● YOUR ASSIGNMENT
For the string "hdfs", find every matching line in the records and copy it.

● PROVIDED RECORDS
▬▬▬

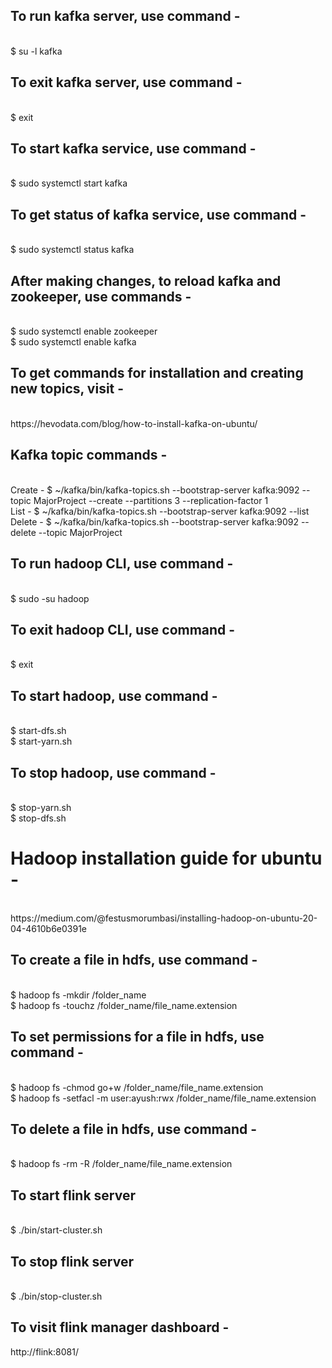 ## To run kafka server, use command - 
<br />
$ su -l kafka

## To exit kafka server, use command - 
<br />
$ exit

## To start kafka service, use command - 
<br />
$ sudo systemctl start kafka

## To get status of kafka service, use command - 
<br />
$ sudo systemctl status kafka

## After making changes, to reload kafka and zookeeper, use commands - 
<br />
$ sudo systemctl enable zookeeper
<br />
$ sudo systemctl enable kafka

## To get commands for installation and creating new topics, visit - 
<br />
https://hevodata.com/blog/how-to-install-kafka-on-ubuntu/

## Kafka topic commands - 
<br />
Create - $ ~/kafka/bin/kafka-topics.sh --bootstrap-server kafka:9092 --topic MajorProject --create --partitions 3 --replication-factor 1 <br />
List - $ ~/kafka/bin/kafka-topics.sh --bootstrap-server kafka:9092 --list <br />
Delete - $ ~/kafka/bin/kafka-topics.sh --bootstrap-server kafka:9092 --delete --topic MajorProject

## To run hadoop CLI, use command - 
<br />
$ sudo -su hadoop

## To exit hadoop CLI, use command - 
<br />
$ exit

## To start hadoop, use command - 
<br />
$ start-dfs.sh
<br />
$ start-yarn.sh

## To stop hadoop, use command - 
<br />
$ stop-yarn.sh
<br />
$ stop-dfs.sh

# Hadoop installation guide for ubuntu - 
<br />
https://medium.com/@festusmorumbasi/installing-hadoop-on-ubuntu-20-04-4610b6e0391e

## To create a file in hdfs, use command - 
<br />
$ hadoop fs -mkdir /folder_name 
<br />
$ hadoop fs -touchz /folder_name/file_name.extension

## To set permissions for a file in hdfs, use command - 
<br />
$ hadoop fs -chmod  go+w /folder_name/file_name.extension 
<br />
$ hadoop fs -setfacl -m user:ayush:rwx /folder_name/file_name.extension

## To delete a file in hdfs, use command - 
<br />
$ hadoop fs -rm -R /folder_name/file_name.extension

## To start flink server
<br />
$ ./bin/start-cluster.sh

## To stop flink server
<br />
$ ./bin/stop-cluster.sh

## To visit flink manager dashboard - 
http://flink:8081/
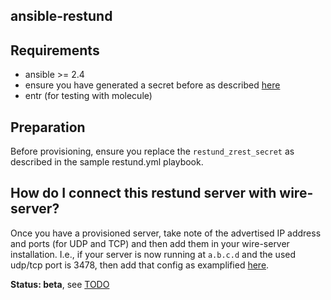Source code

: ## ansible-restund

## Requirements

- ansible >= 2.4
- ensure you have generated a secret before as described [here](https://github.com/wireapp/wire-server-deploy/blob/master/charts/brig/values.yaml#L66-L71)
- entr (for testing with molecule)

## Preparation

Before provisioning, ensure you replace the `restund_zrest_secret` as described in the sample restund.yml playbook.

## How do I connect this restund server with wire-server?

Once you have a provisioned server, take note of the advertised IP address and ports (for UDP and TCP) and then add them in your wire-server installation. I.e., if your server is now running at `a.b.c.d` and the used udp/tcp port is 3478, then add that config as examplified [here](https://github.com/wireapp/wire-server-deploy/blob/master/charts/brig/values.yaml#L66-L71).

**Status: beta**, see [TODO](TODO.md)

▬▬▬

● EXERCISE SOLUTION
## To create a file in hdfs, use command - 
## To set permissions for a file in hdfs, use command - 
## To delete a file in hdfs, use command - 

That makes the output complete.